“What do you think?” Remember this means sit down and hold on because the illustration is going to be different than human standards.
God is like a shepherd who left ninety-nine sheep on the hillside to look for the lost sheep. (Matthew 18:12-14, John 15, 4-7) Wrong answer. I am sure many of you have thought about how the shepherd was so concerned and went and looked for the lost sheep. Stupid shepherd. God is like a stupid shepherd. He left ninety-nine sheep on the hillside. Let’s look at this from a financial perspective. Female sheep are worth about $300 each. A male sheep is worth $100. The female sheep, of course, produces milk, cheese, and the new flock. Let’s just say that the average value of each sheep in a flock of 100 is $200. So the entire flock is worth $20,000. God is like a stupid shepherd who left $19,800 worth of sheep on a hillside to look for a lousy $200 sheep. “What do you think?” It does not say in the parable that the shepherd took the ninety-nine back to the encampment, which may have been a journey of hours, and left them safely with the other shepherds. The shepherd left them on the hillside. Let’s say the encampment is just three hours away. Most shepherds would say, “Tough luck, a sheep is gone. By the time I get back, the sheep will be six hours ‘further lost.'” The kingdom values every individual sheep so much that you want to look for it immediately before it gets ‘more lost.’ This is why Jesus has the shepherd leaving the ninety-nine on the hillside and looks for the lost sheep before it gets too far off.

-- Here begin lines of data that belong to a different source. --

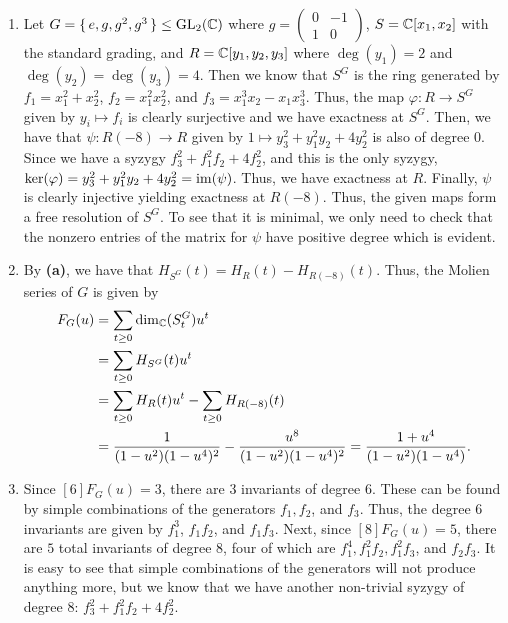 \documentclass[letterpaper, 11pt, oneside]{book}
\begin{document}
\begin{sol}\label{ex:UAG_6.4.12}
  \begin{enumerate}
    \item Let $G = \set{e, g, g^{2}, g^{3}} \leq \operatorname{GL}_{2}(\mathbb{C})$ where $g = \begin{pmatrix} 0 & -1 \\ 1 & 0 \end{pmatrix}$, $S = \mathbb{C}[x_{1}, x_{2}]$ with the standard grading, and $R = \mathbb{C}[y_{1}, y_{2}, y_{3}]$ where $\deg(y_{1}) = 2$ and $\deg(y_{2}) = \deg(y_{3}) = 4$.
          Then we know that $S^{G}$ is the ring generated by $f_{1} = x_{1}^{2} + x_{2}^{2}$, $f_{2} = x_{1}^{2}x_{2}^{2}$, and $f_{3} = x_{1}^{3}x_{2} - x_{1}x_{3}^{3}$.
          Thus, the map $\varphi\colon R \to S^{G}$ given by $y_{i} \mapsto f_{i}$ is clearly surjective and we have exactness at $S^{G}$.
          Then, we have that $\psi\colon R(-8) \to R$ given by $1 \mapsto y_{3}^{2} + y_{1}^{2}y_{2} + 4y_{2}^{2}$ is also of degree $0$.
          Since we have a syzygy $f_{3}^{2} + f_{1}^{2}f_{2} + 4 f_{2}^{2}$, and this is the only syzygy, $\ker(\varphi) = \ideal{y_{3}^{2} + y_{1}^{2}y_{2} + 4y_{2}^{2}} = \im(\psi)$.
          Thus, we have exactness at $R$.
          Finally, $\psi$ is clearly injective yielding exactness at $R(-8)$.
          Thus, the given maps form a free resolution of $S^{G}$.
          To see that it is minimal, we only need to check that the nonzero entries of the matrix for $\psi$ have positive degree which is evident.
    \item By \textbf{(a)}, we have that $H_{S^{G}}(t) = H_{R}(t) - H_{R(-8)}(t)$.
          Thus, the Molien series of $G$ is given by
          \begin{align*}
            F_{G}(u) &= \sum_{t \geq 0} \dim_{\mathbb{C}}(S^{G}_{t})u^{t} \\
                     &= \sum_{t \geq 0} H_{S^{G}}(t) u^{t} \\
                     &= \sum_{t \geq 0} H_{R}(t) u^{t} - \sum_{t \geq 0} H_{R(-8)}(t) \\
                     &= \frac{1}{(1 - u^{2})(1 - u^{4})^{2}} - \frac{u^{8}}{(1 - u^{2})(1 - u^{4})^{2}} = \frac{1 + u^{4}}{(1 - u^{2})(1 - u^{4})}.
          \end{align*}
    \item Since $[6]F_{G}(u) = 3$, there are 3 invariants of degree $6$.
          These can be found by simple combinations of the generators $f_{1}, f_{2}$, and $f_{3}$.
          Thus, the degree $6$ invariants are given by $f_{1}^{3}$, $f_{1}f_{2}$, and $f_{1}f_{3}$.
          Next, since $[8]F_{G}(u) = 5$, there are $5$ total invariants of degree $8$, four of which are $f_{1}^{4}, f_{1}^{2}f_{2}, f_{1}^{2}f_{3}$, and $f_{2}f_{3}$.
          It is easy to see that simple combinations of the generators will not produce anything more, but we know that we have another non-trivial syzygy of degree $8$: $f_{3}^{2} + f_{1}^{2}f_{2} + 4 f_{2}^{2}$.
  \end{enumerate}
\end{sol}
\end{document}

This picture is a mural in the Church of Annunciation in Nazareth. It shows a young smiling Christ. The artist has the sheep looking the shepherd in the eye with a look that seems to be saying, “Thanks, I needed that.” In the Kingdom of God and individual is important. By human standards, the bottom line is more valued. It is not as if the ninety-nine were not important, but it was important for the shepherd to begin searching immediately before the lost sheep strayed too far. We can see this illustrated in the life of Jesus.

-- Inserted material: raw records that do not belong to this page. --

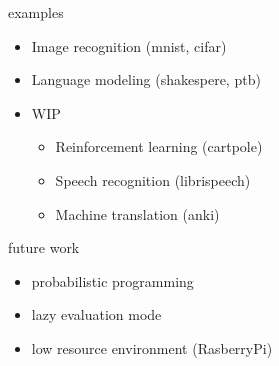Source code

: \documentclass[aspectratio=169,
  14pt,xcolor=dvipsnames,table,professional font,dvipdfmx]{beamer}
\begin{document}
\begin{frame}{examples}
  \begin{itemize}
  \item Image recognition (mnist, cifar)
  \item Language modeling (shakespere, ptb)
  \item WIP
  \begin{itemize}
  \item Reinforcement learning (cartpole)
  \item Speech recognition (librispeech)
  \item Machine translation (anki)
  \end{itemize}
  \end{itemize}
\end{frame}

\begin{frame}{future work}
  \begin{itemize}
  \item probabilistic programming
  \item lazy evaluation mode
  \item low resource environment (RasberryPi)
  \end{itemize}
\end{frame}

	
\end{document}
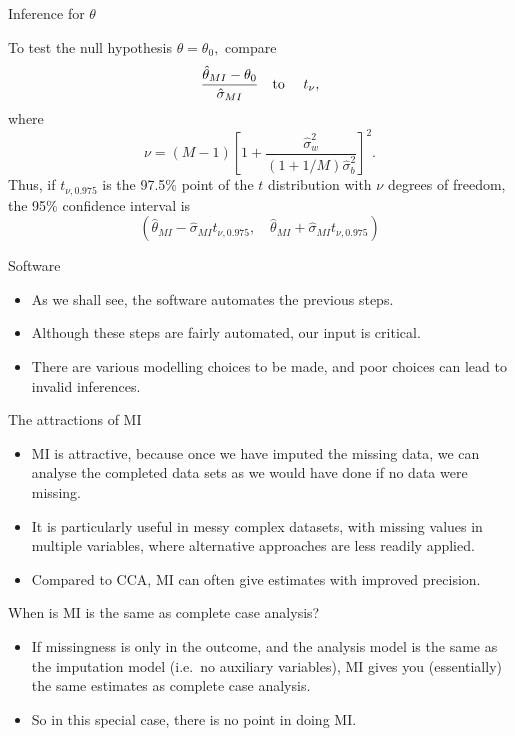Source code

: \documentclass[ignorenonframetext,]{beamer}
\providecommand{\tightlist}{%
  \setlength{\itemsep}{0pt}\setlength{\parskip}{0pt}}
\begin{document}
\begin{frame}{Inference for \(\theta\)}
\protect\hypertarget{inference-for-theta}{}

To test the null hypothesis \(\theta=\theta_0,\) compare
\[ \frac{\hat\theta_{MI} - \theta_0}{\hat\sigma_{MI}} \mbox{\quad to \quad} t_\nu,\]
where
\[\nu = (M-1) \left[ 1 + \frac{ \hat\sigma^2_w}{(1 + 1/M)\hat\sigma^2_b}\right]^2.\]
Thus, if \(t_{\nu,0.975}\) is the 97.5\% point of the \(t\) distribution
with \(\nu\) degrees of freedom, the 95\% confidence interval is
\[(\hat\theta_{MI}-\hat\sigma_{MI} t_{\nu,0.975},\quad \hat\theta_{MI}+\hat\sigma_{MI} t_{\nu,0.975})\]

\end{frame}

\begin{frame}{Software}
\protect\hypertarget{software}{}

\begin{itemize}
\tightlist
\item
  As we shall see, the software automates the previous steps.
\item
  Although these steps are fairly automated, our input is critical.
\item
  There are various modelling choices to be made, and poor choices can
  lead to invalid inferences.
\end{itemize}

\end{frame}

\begin{frame}{The attractions of MI}
\protect\hypertarget{the-attractions-of-mi}{}

\begin{itemize}
\tightlist
\item
  MI is attractive, because once we have imputed the missing data, we
  can analyse the completed data sets as we would have done if no data
  were missing.
\item
  It is particularly useful in messy complex datasets, with missing
  values in multiple variables, where alternative approaches are less
  readily applied.
\item
  Compared to CCA, MI can often give estimates with improved precision.
\end{itemize}

\end{frame}

\begin{frame}{When is MI is the same as complete case analysis?}
\protect\hypertarget{when-is-mi-is-the-same-as-complete-case-analysis}{}

\begin{itemize}
\tightlist
\item
  If missingness is only in the outcome, and the analysis model is the
  same as the imputation model (i.e.~no auxiliary variables), MI gives
  you (essentially) the same estimates as complete case analysis.
\item
  So in this special case, there is no point in doing MI.
\end{itemize}

\end{frame}
\end{document}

In the story of the blind man who was kicked out of the synagogue in Jerusalem, Jesus found him first when he was blind (John 9). God through Jesus healed the man. Jesus then heard that the man had been excommunicated and Jesus searched for him. The use of the Greek word for search meant that Jesus searched for him with great diligence and finally found him. We need to be found when we are blind and when we can see. The Good Shepherd searhed for the formerly poor blind beggar who had just begun a new life. He is valued. Archaeologically we have found a sign for the Sanhedrin at the entrance/exit to the temple. The men who kicked the man out of the synagogue were Sanhedrin members. When these bad shepherds heard that God healed a man through the ministry of someone not trained in one of their “seminaries,” they called him to testify. They doubted that the man had been healed so they called his friends and neighbors and asked, “Is this the man who was blind?” These bad shepherds did not even know the man who had been begging outside their front door. You would think they would have known all the blind people in their community. Theologically, the importance of the parable is that a small insignificant sheep has great vlaue in the Kingdom of God.

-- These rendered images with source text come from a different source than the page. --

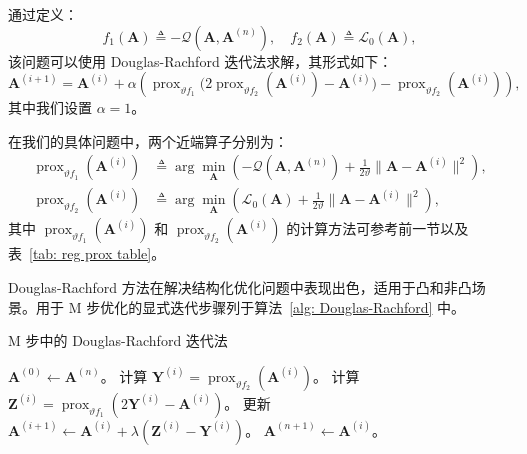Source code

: 通过定义：
\begin{equation}
    f_1(\mathbf{A}) \triangleq -\mathcal{Q}(\mathbf{A}, \mathbf{A}^{(n)}), \quad f_2(\mathbf{A}) \triangleq \mathcal{L}_0(\mathbf{A}),
\end{equation}
该问题可以使用 Douglas-Rachford 迭代法求解，其形式如下：
\begin{equation}
    \mathbf{A}^{(i+1)} = \mathbf{A}^{(i)} + \alpha \left( \operatorname{prox}_{\vartheta f_1} \big(2 \operatorname{prox}_{\vartheta f_2}(\mathbf{A}^{(i)}) - \mathbf{A}^{(i)} \big) - \operatorname{prox}_{\vartheta f_2}(\mathbf{A}^{(i)}) \right),
\end{equation}
其中我们设置 \(\alpha = 1\)。

在我们的具体问题中，两个近端算子分别为：
\begin{align}
    \operatorname{prox}_{\vartheta f_1}(\mathbf{A}^{(i)}) &\triangleq \arg\min_{\mathbf{A}} \left( -\mathcal{Q}(\mathbf{A}, \mathbf{A}^{(n)}) + \frac{1}{2\vartheta} \| \mathbf{A} - \mathbf{A}^{(i)} \|^2 \right), \\
    \operatorname{prox}_{\vartheta f_2}(\mathbf{A}^{(i)}) &\triangleq \arg\min_{\mathbf{A}} \left( \mathcal{L}_0(\mathbf{A}) + \frac{1}{2\vartheta} \| \mathbf{A} - \mathbf{A}^{(i)} \|^2 \right),
\end{align}
其中 \(\operatorname{prox}_{\vartheta f_1}(\mathbf{A}^{(i)})\) 和 \(\operatorname{prox}_{\vartheta f_2}(\mathbf{A}^{(i)})\) 的计算方法可参考前一节以及表~\ref{tab: reg prox table}。

Douglas-Rachford 方法在解决结构化优化问题中表现出色，适用于凸和非凸场景。用于 M 步优化的显式迭代步骤列于算法~\ref{alg: Douglas-Rachford} 中。

\begin{algorithm}[tb]
    \caption{M 步中的 Douglas-Rachford 迭代法}
    \label{alg: Douglas-Rachford}
    \begin{algorithmic}[1]
        \STATE \(\mathbf{A}^{(0)} \gets \mathbf{A}^{(n)}\)。
            \STATE 计算 \(\mathbf{Y}^{(i)} = \operatorname{prox}_{\vartheta f_2}(\mathbf{A}^{(i)})\)。
            \STATE 计算 \(\mathbf{Z}^{(i)} = \operatorname{prox}_{\vartheta f_1}(2\mathbf{Y}^{(i)} - \mathbf{A}^{(i)})\)。
            \STATE 更新 \(\mathbf{A}^{(i+1)} \gets \mathbf{A}^{(i)} + \lambda (\mathbf{Z}^{(i)} - \mathbf{Y}^{(i)})\)。 
        \ENDFOR
        \STATE \(\mathbf{A}^{(n+1)} \gets \mathbf{A}^{(i)}\)。
    \end{algorithmic}
\end{algorithm}

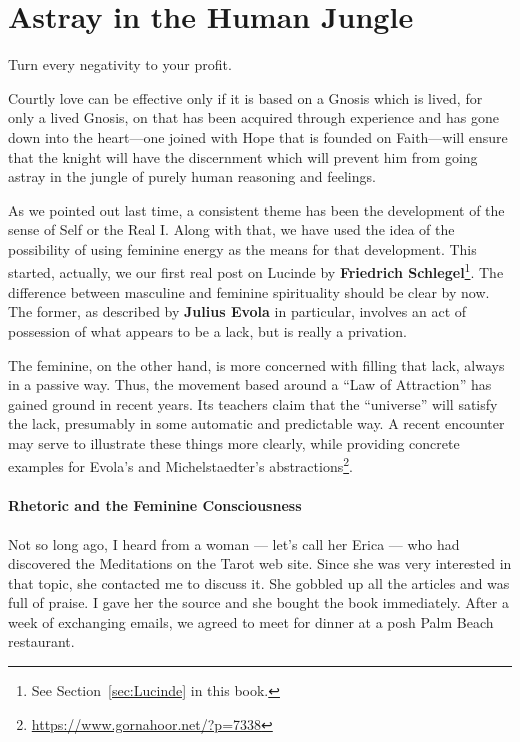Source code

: \section{Astray in the Human Jungle}

\begin{quotex}
Turn every negativity to your profit. 

Courtly love can be effective only if it is based on a Gnosis which is lived, for only a lived Gnosis, on that has been acquired through experience and has gone down into the heart—one joined with Hope that is founded on Faith—will ensure that the knight will have the discernment which will prevent him from going astray in the jungle of purely human reasoning and feelings. 

\end{quotex}
As we pointed out last time, a consistent theme has been the development of the sense of Self or the Real I. Along with that, we have used the idea of the possibility of using feminine energy as the means for that development. This started, actually, we our first real post on Lucinde by \textbf{Friedrich Schlegel}\footnote{See Section~\ref{sec:Lucinde} in this book.}. The difference between masculine and feminine spirituality should be clear by now. The former, as described by \textbf{Julius Evola} in particular, involves an act of possession of what appears to be a lack, but is really a privation.

The feminine, on the other hand, is more concerned with filling that lack, always in a passive way. Thus, the movement based around a “Law of Attraction” has gained ground in recent years. Its teachers claim that the “universe” will satisfy the lack, presumably in some automatic and predictable way. A recent encounter may serve to illustrate these things more clearly, while providing concrete examples for Evola's and Michelstaedter's abstractions\footnote{\url{https://www.gornahoor.net/?p=7338}}.

\paragraph{Rhetoric and the Feminine Consciousness}
Not so long ago, I heard from a woman — let's call her Erica — who had discovered the Meditations on the Tarot web site. Since she was very interested in that topic, she contacted me to discuss it. She gobbled up all the articles and was full of praise. I gave her the source and she bought the book immediately. After a week of exchanging emails, we agreed to meet for dinner at a posh Palm Beach restaurant.

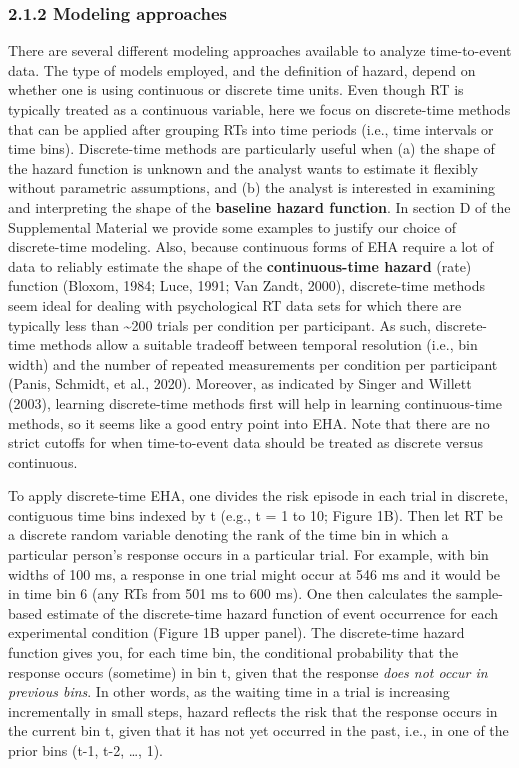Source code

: \documentclass[
  english,
  man, donotrepeattitle,floatsintext]{apa6}
\begin{document}
\subsubsection{2.1.2 Modeling approaches}\label{modeling-approaches}

There are several different modeling approaches available to analyze time-to-event data. The type of models employed, and the definition of hazard, depend on whether one is using continuous or discrete time units. Even though RT is typically treated as a continuous variable, here we focus on discrete-time methods that can be applied after grouping RTs into time periods (i.e., time intervals or time bins). Discrete-time methods are particularly useful when (a) the shape of the hazard function is unknown and the analyst wants to estimate it flexibly without parametric assumptions, and (b) the analyst is interested in examining and interpreting the shape of the \textbf{baseline hazard function}. In section D of the Supplemental Material we provide some examples to justify our choice of discrete-time modeling.
Also, because continuous forms of EHA require a lot of data to reliably estimate the shape of the \textbf{continuous-time hazard} (rate) function (Bloxom, 1984; Luce, 1991; Van Zandt, 2000), discrete-time methods seem ideal for dealing with psychological RT data sets for which there are typically less than \textasciitilde200 trials per condition per participant.
As such, discrete-time methods allow a suitable tradeoff between temporal resolution (i.e., bin width) and the number of repeated measurements per condition per participant (Panis, Schmidt, et al., 2020).
Moreover, as indicated by Singer and Willett (2003), learning discrete-time methods first will help in learning continuous-time methods, so it seems like a good entry point into EHA. Note that there are no strict cutoffs for when time-to-event data should be treated as discrete versus continuous.

To apply discrete-time EHA, one divides the risk episode in each trial in discrete, contiguous time bins indexed by t (e.g., t = 1 to 10; Figure 1B).
Then let RT be a discrete random variable denoting the rank of the time bin in which a particular person's response occurs in a particular trial.
For example, with bin widths of 100 ms, a response in one trial might occur at 546 ms and it would be in time bin 6 (any RTs from 501 ms to 600 ms).
One then calculates the sample-based estimate of the discrete-time hazard function of event occurrence for each experimental condition (Figure 1B upper panel).
The discrete-time hazard function gives you, for each time bin, the conditional probability that the response occurs (sometime) in
bin t, given that the response \emph{does not occur in previous bins}.
In other words, as the waiting time in a trial is increasing incrementally in small steps, hazard reflects the risk that the response occurs in the current bin t, given that it has not yet
occurred in the past, i.e., in one of the prior bins (t-1, t-2, \ldots, 1).
\end{document}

What is Jesus trying to do with this imagery of large and small, valued and not valued? These things influence time and money. The smallest coin was a mite. Jesus enjoyed going to the temple and watching people as they put money in the offering box. You would enter through the Beautiful Gate into the Court of Women. Men and women worshipped together in the Court of Women where there were seven receptacles for giving offerings to the Lord. Sources say the receptacles were “trumpet” shaped, which I imagine means they were wide at the top and then became narrow. Many people could not reach the top part of the receptacle. Due to the laws and customs of the day, many widows could be destitute and in need of alms from others. A widow came into the Court of Women and gave a penny, a mite. Jesus tells his disciples that the widow gave more than anyone else. So it is not bottom line finances that are important. Purity of motive is very important in the Kingdom of God. Giving out of sincerity and out of choice is what is important. We should be sensitive to the value of little gifts. Our organization sometimes receives a donation for $10,000 and sometimes for $5. We should never set an amount for which a “thank you” will be sent.
Another good story to illustrate this is the story of the five barley loaves and two small fish, which are dried, salted sardines. What are they among so many? The little boy was so genuine in his offer of his little pocket sized lunch. The theology here is that in the presence of God a little can be more than enough. No gift, financial or time, is too small. The value that the Kingdom is looking for is quality rather than quantity, and a generous spirit rather than large amounts given grudgingly. Money is given out of gratitude. A congregation where there is overflowing gratitude can do much more with their budget than a congregation that has all the right techniques. There has to be a special emphasis on the spirit of giving.
In rabbinic thought there are levels of gifts, not related to financial amount.
A small gift is when you give something to someone and they know that you gave it to them and you know they received it.
A greater gift is when you know who received your gift but the recipient does not know you gave it.
The greatest gift is an anonymous gift when neither the giver nor the receiver needs to know who gave or who received the gift.
The spirit and attitude of giving is what is important.